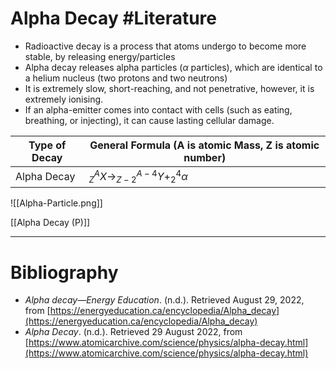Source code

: # Alpha Decay #Literature 
- Radioactive decay is a process that atoms undergo to become more stable, by releasing energy/particles
- Alpha decay releases alpha particles ($\alpha$ particles), which are identical to a helium nucleus (two protons and two neutrons)
- It is extremely slow, short-reaching, and not penetrative, however, it is extremely ionising.
- If an alpha-emitter comes into contact with cells (such as eating, breathing, or injecting), it can cause lasting cellular damage. 

Type of Decay | General Formula (A is atomic Mass, Z is atomic number)
--- | ---
Alpha Decay | $^A_{Z}X\to^{A-4}_{Z-2}Y+^4_{2}\alpha$

![[Alpha-Particle.png]]

[[Alpha Decay (P)]]

---
# Bibliography
- _Alpha decay—Energy Education_. (n.d.). Retrieved August 29, 2022, from [https://energyeducation.ca/encyclopedia/Alpha_decay](https://energyeducation.ca/encyclopedia/Alpha_decay)
- _Alpha Decay_. (n.d.). Retrieved 29 August 2022, from [https://www.atomicarchive.com/science/physics/alpha-decay.html](https://www.atomicarchive.com/science/physics/alpha-decay.html)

● ● ● ● ● ● ●

● **INSTRUCTIONS TO FOLLOW**:
Start with the line above that contains "- It is extremely" and end with the line that contains "# Bibliography". Write out those lines exactly, and only those.

● **ANSWER TO THE EXERCISE**:
- It is extremely slow, short-reaching, and not penetrative, however, it is extremely ionising.
- If an alpha-emitter comes into contact with cells (such as eating, breathing, or injecting), it can cause lasting cellular damage. 

Type of Decay | General Formula (A is atomic Mass, Z is atomic number)
--- | ---
Alpha Decay | $^A_{Z}X\to^{A-4}_{Z-2}Y+^4_{2}\alpha$

![[Alpha-Particle.png]]

[[Alpha Decay (P)]]

---
# Bibliography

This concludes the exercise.